◆ EXERCISE MATERIALS:
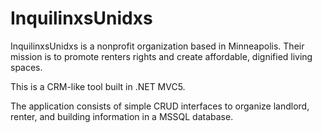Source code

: # InquilinxsUnidxs

InquilinxsUnidxs is a nonprofit organization based in Minneapolis. Their mission is to promote renters rights and create affordable, dignified living spaces.

This is a CRM-like tool built in .NET MVC5.

The application consists of simple CRUD interfaces to organize landlord, renter, and building information in a MSSQL database.
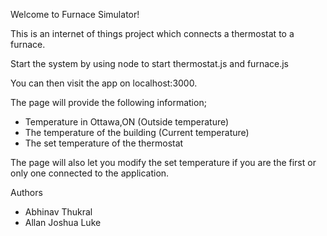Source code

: Welcome to Furnace Simulator!

This is an internet of things project which connects a thermostat to a furnace. 

Start the system by using node to start thermostat.js and furnace.js

You can then visit the app on localhost:3000.

The page will provide the following information;

- Temperature in Ottawa,ON (Outside temperature)
- The temperature of the building (Current temperature)
- The set temperature of the thermostat 

The page will also let you modify the set temperature if you are the first or only one connected to the application. 


Authors
- Abhinav Thukral
- Allan Joshua Luke




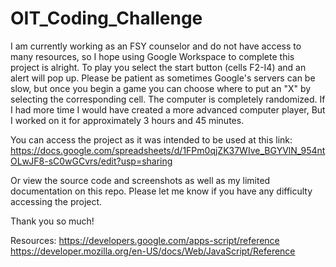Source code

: # OIT_Coding_Challenge
I am currently working as an FSY counselor and do not have access to many resources, so I hope using Google Workspace to complete this project is alright.
To play you select the start button (cells F2-I4) and an alert will pop up. 
Please be patient as sometimes Google's servers can be slow, but once you begin a game you can choose where to put an "X" by selecting the corresponding cell.
The computer is completely randomized. If I had more time I would have created a more advanced computer player, But I worked on it for approximately 3 hours and 45 minutes.

You can access the project as it was intended to be used at this link:
https://docs.google.com/spreadsheets/d/1FPm0qjZK37WIve_BGYVlN_954ntOLwJF8-sC0wGCvrs/edit?usp=sharing

Or view the source code and screenshots as well as my limited documentation on this repo.
Please let me know if you have any difficulty accessing the project.

Thank you so much!


Resources:
https://developers.google.com/apps-script/reference
https://developer.mozilla.org/en-US/docs/Web/JavaScript/Reference
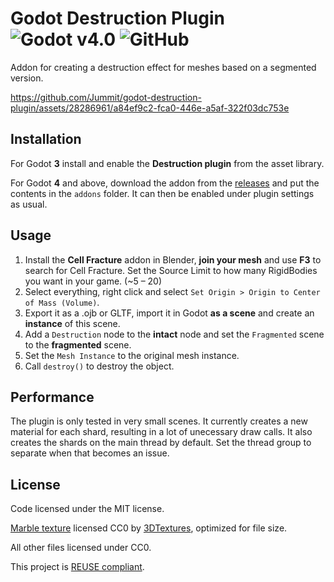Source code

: <!--
SPDX-FileCopyrightText: 2023 Jummit

SPDX-License-Identifier: CC0-1.0
-->

# Godot Destruction Plugin ![Godot v4.0](https://img.shields.io/badge/Godot-v4.2-%23478cbf) ![GitHub](https://img.shields.io/github/license/Jummit/godot-destruction-plugin)

Addon for creating a destruction effect for meshes based on a segmented version.

https://github.com/Jummit/godot-destruction-plugin/assets/28286961/a84ef9c2-fca0-446e-a5af-322f03dc753e

## Installation

For Godot **3** install and enable the **Destruction plugin** from the asset library.

For Godot **4** and above, download the addon from the [releases](https://github.com/Jummit/godot-destruction-plugin/releases) and put the contents in the `addons` folder. It can then be enabled under plugin settings as usual.

## Usage

1. Install the **Cell Fracture** addon in Blender, **join your mesh** and use **F3** to search for Cell Fracture. Set the Source Limit to how many RigidBodies you want in your game. (\~5 – 20)
2. Select everything, right click and select `Set Origin > Origin to Center of Mass (Volume)`.
3. Export it as a .ojb or GLTF, import it in Godot **as a scene** and create an **instance** of this scene.
4. Add a `Destruction` node to the **intact** node and set the `Fragmented` scene to the **fragmented** scene.
6. Set the `Mesh Instance` to the original mesh instance.
7. Call `destroy()` to destroy the object.

## Performance

The plugin is only tested in very small scenes. It currently creates a new material for each shard, resulting in a lot of unecessary draw calls. It also creates the shards on the main thread by default. Set the thread group to separate when that becomes an issue.

## License

Code licensed under the MIT license.

[Marble texture](https://3dtextures.me/2019/01/02/marble-gray-001/) licensed CC0 by [3DTextures](https://3dtextures.me), optimized for file size.

All other files licensed under CC0.

This project is [REUSE compliant](https://reuse.software/).

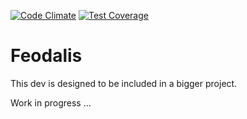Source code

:[![Code Climate](https://codeclimate.com/github/czuger/feodalis/badges/gpa.svg)](https://codeclimate.com/github/czuger/feodalis)
[![Test Coverage](https://codeclimate.com/github/czuger/feodalis/badges/coverage.svg)](https://codeclimate.com/github/czuger/feodalis/coverage)

# Feodalis

This dev is designed to be included in a bigger project.

Work in progress ...
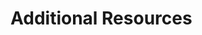 # Additional Resources

[](https://codeburst.io/how-to-become-a-web-developer-101-5db4f11e611)

[](https://www.vox.com/2014/6/16/18076282/the-internet)

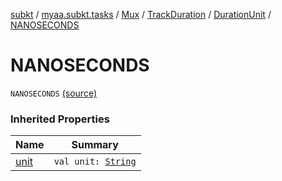 [subkt](../../../../index.md) / [myaa.subkt.tasks](../../../index.md) / [Mux](../../index.md) / [TrackDuration](../index.md) / [DurationUnit](index.md) / [NANOSECONDS](./-n-a-n-o-s-e-c-o-n-d-s.md)

# NANOSECONDS

`NANOSECONDS` [(source)](https://github.com/Myaamori/SubKt/blob/0.1.7/src/main/kotlin/myaa/subkt/tasks/muxtask.kt#L142)

### Inherited Properties

| Name | Summary |
|---|---|
| [unit](unit.md) | `val unit: `[`String`](https://kotlinlang.org/api/latest/jvm/stdlib/kotlin/-string/index.html) |
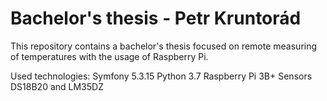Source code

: # Bachelor's thesis - Petr Kruntorád

This repository contains a bachelor's thesis focused on remote measuring of temperatures with the usage of Raspberry Pi.

Used technologies:
Symfony 5.3.15
Python 3.7
Raspberry Pi 3B+
Sensors DS18B20 and LM35DZ
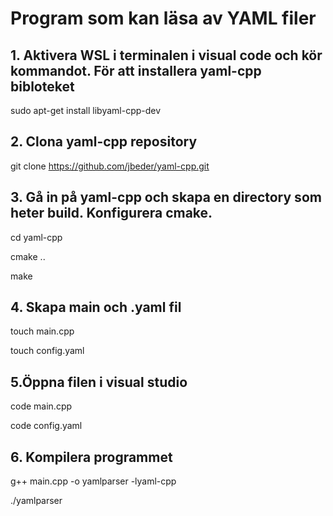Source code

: <h1>Program som kan läsa av YAML filer</h1>


<h2>1. Aktivera WSL i terminalen i visual code och kör kommandot. För att installera yaml-cpp bibloteket</h2>

sudo apt-get install libyaml-cpp-dev

<h2>2. Clona yaml-cpp repository</h2>

git clone https://github.com/jbeder/yaml-cpp.git

<h2>3. Gå in på yaml-cpp och skapa en directory som heter build. Konfigurera cmake. </h2>

cd yaml-cpp

cmake ..

make

<h2>4. Skapa main och .yaml fil</h2>

touch main.cpp

touch config.yaml

<h2>5.Öppna filen i visual studio</h2>

code main.cpp

code config.yaml


<h2>6. Kompilera programmet</h2>

g++ main.cpp -o yamlparser -lyaml-cpp

./yamlparser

◆ HOW TO COMPLETE THIS TASK:
Please return every line in the data that includes the string "Jummit".

◆ RESPONSE BELOW:
SPDX-FileCopyrightText: 2023 Jummit
# Godot Destruction Plugin ![Godot v4.0](https://img.shields.io/badge/Godot-v4.2-%23478cbf) ![GitHub](https://img.shields.io/github/license/Jummit/godot-destruction-plugin)
https://github.com/Jummit/godot-destruction-plugin/assets/28286961/a84ef9c2-fca0-446e-a5af-322f03dc753e
For Godot **4** and above, download the addon from the [releases](https://github.com/Jummit/godot-destruction-plugin/releases) and put the contents in the `addons` folder. It can then be enabled under plugin settings as usual.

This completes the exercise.